------ Provided information

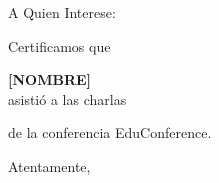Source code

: \documentclass{letter}[18pt]
\date{Quito, 30 de marzo 2019}
\begin{document}

\begin{letter}{A Quien Interese:}

\opening{\vspace{0.5cm}Certificamos que\\}

{\centering \Large \bf [NOMBRE]\\}
\vspace{0.5cm}
asistió a las charlas\\
\vspace{0.5cm}


de la conferencia EduConference.

\lipsum[66]


\closing{Atentamente,}
\end{letter}
\end{document}
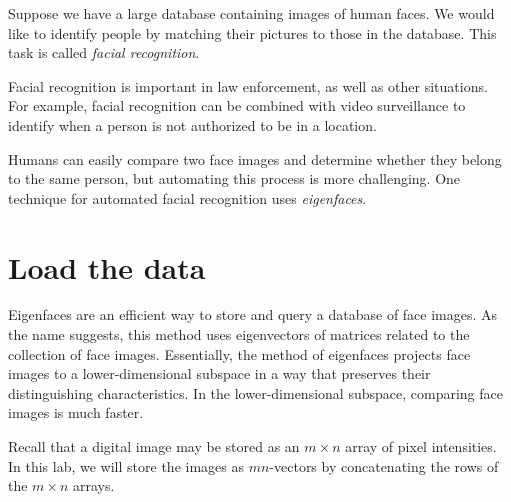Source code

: \label{lab:FacialRecognition}


Suppose we have a large database containing images of human faces.
We would like to identify people by matching their pictures to those in the database.
This task is called \emph{facial recognition}.

Facial recognition is important in law enforcement, as well as other situations. 
For example, facial recognition can be combined with video surveillance to identify when a person is not authorized to be in a location.

Humans can easily compare two face images and determine whether they belong to the same person, but automating this process is more challenging.
One technique for automated facial recognition uses \emph{eigenfaces}.

\section*{Load the data}
Eigenfaces are an efficient way to store and query a database of face images.
As the name suggests, this method uses eigenvectors of matrices related to the collection of face images.
Essentially, the method of eigenfaces projects face images to a lower-dimensional subspace in a way that preserves their distinguishing characteristics. 
In the lower-dimensional subspace, comparing face images is much faster.

Recall that a digital image may be stored as an $m \times n$ array of pixel intensities. 
In this lab, we will store the images as $mn$-vectors by concatenating the rows of the $m \times n$ arrays.


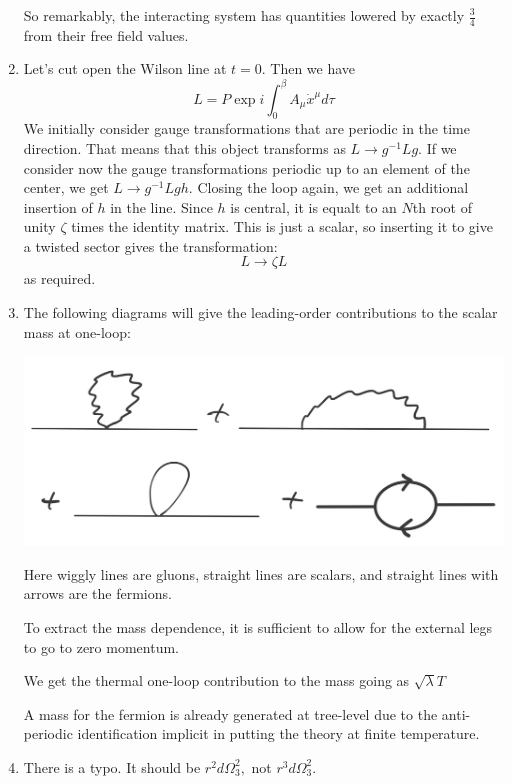 \documentclass[11pt, class=article, crop=false]{standalone}
\begin{document}
\begin{enumerate}
	
	So remarkably, the interacting system has quantities lowered by exactly $\frac34$ from their free field values. 
	
	\item Let's cut open the Wilson line at $t=0$. Then we have 
	\[
		L = P \exp i \int_0^\beta A_\mu \dot x^\mu d\tau
	\]
	We initially consider gauge transformations that are periodic in the time direction. That means that this object transforms as $L \to g^{-1} L g$. If we consider now the gauge transformations periodic up to an element of the center, we get $L \to g^{-1} L g h$. Closing the loop again, we get an additional insertion of $h$ in the line. Since $h$ is central, it is equalt to an $N$th root of unity $\zeta$ times the identity matrix. This is just a scalar, so inserting it to give a twisted sector gives the transformation:
	\[
		L \to \zeta L
	\]
	as required. 
	
	\item The following diagrams will give the leading-order contributions to the scalar mass at one-loop:
	
	\begin{center}
		\includegraphics[scale=0.3]{"Drawings/Thermal Mass"}
	\end{center}
	Here wiggly lines are gluons, straight lines are scalars, and straight lines with arrows are the fermions. 
	
	To extract the mass dependence, it is sufficient to allow for the external legs to go to zero momentum. 
	
	We get the thermal one-loop contribution to the mass going as $\sqrt{\lambda} T$
	
	A mass for the fermion is already generated at tree-level due to the anti-periodic identification implicit in putting the theory at finite temperature. 
	
	
	
	\item There is a typo. It should be $r^2 d\Omega_3^2,$ not $r^3 d\Omega_3^2$.
	

\end{enumerate}
\end{document}
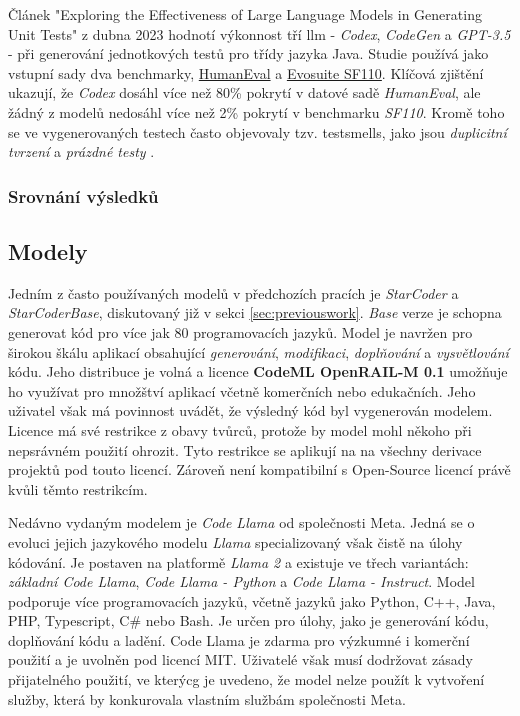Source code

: \documentclass[12pt]{article}
\begin{document}
        Článek "Exploring the Effectiveness of Large Language Models in Generating Unit Tests" \cite{siddiq2023exploring} z dubna 2023 hodnotí výkonnost tří \gls{llm} - \textit{Codex}, \textit{CodeGen} a \textit{GPT-3.5} - při generování jednotkových testů pro třídy jazyka Java. Studie používá jako vstupní sady dva benchmarky, \href{https://paperswithcode.com/dataset/humaneval-x}{HumanEval} a \href{https://paperswithcode.com/dataset/evosuite-sf110-benchmark}{Evosuite SF110}. Klíčová zjištění ukazují, že \textit{Codex} dosáhl více než 80\% pokrytí v datové sadě \textit{HumanEval}, ale žádný z modelů nedosáhl více než 2\% pokrytí v benchmarku \textit{SF110}. Kromě toho se ve vygenerovaných testech často objevovaly tzv. \gls{testsmells}, jako jsou \textit{duplicitní tvrzení} a \textit{prázdné testy} \cite{testsmells}.

            \subsubsection{Srovnání výsledků}

        \subsection{Modely}

            Jedním z často používaných modelů v předchozích pracích je \textit{StarCoder} a \textit{StarCoderBase}, diskutovaný již v sekci \ref{sec:previouswork}. \textit{Base} verze je schopna generovat kód pro více jak 80 programovacích jazyků. Model je navržen pro širokou škálu aplikací obsahující \textit{generování}, \textit{modifikaci}, \textit{doplňování} a \textit{vysvětlování} kódu. Jeho distribuce je volná a licence \textbf{CodeML OpenRAIL-M 0.1} \cite{BigCode2023} umožňuje ho využívat pro množštví aplikací včetně komerčních nebo edukačních. Jeho uživatel však má povinnost uvádět, že výsledný kód byl vygenerován modelem. Licence má své restrikce z obavy tvůrců, protože by model mohl někoho při nepsrávném použití ohrozit. Tyto restrikce se aplikují na na všechny derivace projektů pod touto licencí. Zároveň není kompatibilní s Open-Source licencí právě kvůli těmto restrikcím.

            Nedávno vydaným modelem je \textit{Code Llama} od společnosti Meta. Jedná se o evoluci jejich jazykového modelu \textit{Llama} specializovaný však čistě na úlohy kódování. Je postaven na platformě \textit{Llama 2} a existuje ve třech variantách: \textit{základní Code Llama}, \textit{Code Llama - Python} a \textit{Code Llama - Instruct}. Model podporuje více programovacích jazyků, včetně jazyků jako Python, C++, Java, PHP, Typescript, C# nebo Bash. Je určen pro úlohy, jako je generování kódu, doplňování kódu a ladění. Code Llama je zdarma pro výzkumné i komerční použití a je uvolněn pod licencí MIT. Uživatelé však musí dodržovat  zásady přijatelného použití, ve kterýcg je uvedeno, že model nelze použít k vytvoření služby, která by konkurovala vlastním službám společnosti Meta. 
\end{document}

------------

▶ **Exercise prompt**: Your copy must repeat the data word for word and show none of its images.

▶ **Task answer**:
Source code

: \documentclass{letter}[18pt]
\date{Quito, 30 de marzo 2019}
\begin{document}

\begin{letter}{A Quien Interese:}

\opening{\vspace{0.5cm}Certificamos que\\}

{\centering \Large \bf [NOMBRE]\\}
\vspace{0.5cm}
asistió a las charlas\\
\vspace{0.5cm}


de la conferencia EduConference.

\lipsum[66]


\closing{Atentamente,}
\end{letter}
\end{document}
Source code

: \label{lab:FacialRecognition}


Suppose we have a large database containing images of human faces.
We would like to identify people by matching their pictures to those in the database.
This task is called \emph{facial recognition}.

Facial recognition is important in law enforcement, as well as other situations. 
For example, facial recognition can be combined with video surveillance to identify when a person is not authorized to be in a location.

Humans can easily compare two face images and determine whether they belong to the same person, but automating this process is more challenging.
One technique for automated facial recognition uses \emph{eigenfaces}.

\section*{Load the data}
Eigenfaces are an efficient way to store and query a database of face images.
As the name suggests, this method uses eigenvectors of matrices related to the collection of face images.
Essentially, the method of eigenfaces projects face images to a lower-dimensional subspace in a way that preserves their distinguishing characteristics. 
In the lower-dimensional subspace, comparing face images is much faster.

Recall that a digital image may be stored as an $m \times n$ array of pixel intensities. 
In this lab, we will store the images as $mn$-vectors by concatenating the rows of the $m \times n$ arrays.


 \documentclass[11pt, class=article, crop=false]{standalone}
\begin{document}
\begin{enumerate}
	
	So remarkably, the interacting system has quantities lowered by exactly $\frac34$ from their free field values. 
	
	\item Let's cut open the Wilson line at $t=0$. Then we have 
	\[
		L = P \exp i \int_0^\beta A_\mu \dot x^\mu d\tau
	\]
	We initially consider gauge transformations that are periodic in the time direction. That means that this object transforms as $L \to g^{-1} L g$. If we consider now the gauge transformations periodic up to an element of the center, we get $L \to g^{-1} L g h$. Closing the loop again, we get an additional insertion of $h$ in the line. Since $h$ is central, it is equalt to an $N$th root of unity $\zeta$ times the identity matrix. This is just a scalar, so inserting it to give a twisted sector gives the transformation:
	\[
		L \to \zeta L
	\]
	as required. 
	
	\item The following diagrams will give the leading-order contributions to the scalar mass at one-loop:
	
	\begin{center}
		\includegraphics[scale=0.3]{"Drawings/Thermal Mass"}
	\end{center}
	Here wiggly lines are gluons, straight lines are scalars, and straight lines with arrows are the fermions. 
	
	To extract the mass dependence, it is sufficient to allow for the external legs to go to zero momentum. 
	
	We get the thermal one-loop contribution to the mass going as $\sqrt{\lambda} T$
	
	A mass for the fermion is already generated at tree-level due to the anti-periodic identification implicit in putting the theory at finite temperature. 
	
	
	
	\item There is a typo. It should be $r^2 d\Omega_3^2,$ not $r^3 d\Omega_3^2$.
	

\end{enumerate}
\end{document}
Source code

: \documentclass[12pt]{article}
\begin{document}
        Článek "Exploring the Effectiveness of Large Language Models in Generating Unit Tests" \cite{siddiq2023exploring} z dubna 2023 hodnotí výkonnost tří \gls{llm} - \textit{Codex}, \textit{CodeGen} a \textit{GPT-3.5} - při generování jednotkových testů pro třídy jazyka Java. Studie používá jako vstupní sady dva benchmarky, \href{https://paperswithcode.com/dataset/humaneval-x}{HumanEval} a \href{https://paperswithcode.com/dataset/evosuite-sf110-benchmark}{Evosuite SF110}. Klíčová zjištění ukazují, že \textit{Codex} dosáhl více než 80\% pokrytí v datové sadě \textit{HumanEval}, ale žádný z modelů nedosáhl více než 2\% pokrytí v benchmarku \textit{SF110}. Kromě toho se ve vygenerovaných testech často objevovaly tzv. \gls{testsmells}, jako jsou \textit{duplicitní tvrzení} a \textit{prázdné testy} \cite{testsmells}.

            \subsubsection{Srovnání výsledků}

        \subsection{Modely}

            Jedním z často používaných modelů v předchozích pracích je \textit{StarCoder} a \textit{StarCoderBase}, diskutovaný již v sekci \ref{sec:previouswork}. \textit{Base} verze je schopna generovat kód pro více jak 80 programovacích jazyků. Model je navržen pro širokou škálu aplikací obsahující \textit{generování}, \textit{modifikaci}, \textit{doplňování} a \textit{vysvětlování} kódu. Jeho distribuce je volná a licence \textbf{CodeML OpenRAIL-M 0.1} \cite{BigCode2023} umožňuje ho využívat pro množštví aplikací včetně komerčních nebo edukačních. Jeho uživatel však má povinnost uvádět, že výsledný kód byl vygenerován modelem. Licence má své restrikce z obavy tvůrců, protože by model mohl někoho při nepsrávném použití ohrozit. Tyto restrikce se aplikují na na všechny derivace projektů pod touto licencí. Zároveň není kompatibilní s Open-Source licencí právě kvůli těmto restrikcím.

            Nedávno vydaným modelem je \textit{Code Llama} od společnosti Meta. Jedná se o evoluci jejich jazykového modelu \textit{Llama} specializovaný však čistě na úlohy kódování. Je postaven na platformě \textit{Llama 2} a existuje ve třech variantách: \textit{základní Code Llama}, \textit{Code Llama - Python} a \textit{Code Llama - Instruct}. Model podporuje více programovacích jazyků, včetně jazyků jako Python, C++, Java, PHP, Typescript, C# nebo Bash. Je určen pro úlohy, jako je generování kódu, doplňování kódu a ladění. Code Llama je zdarma pro výzkumné i komerční použití a je uvolněn pod licencí MIT. Uživatelé však musí dodržovat  zásady přijatelného použití, ve kterýcg je uvedeno, že model nelze použít k vytvoření služby, která by konkurovala vlastním službám společnosti Meta. 
\end{document}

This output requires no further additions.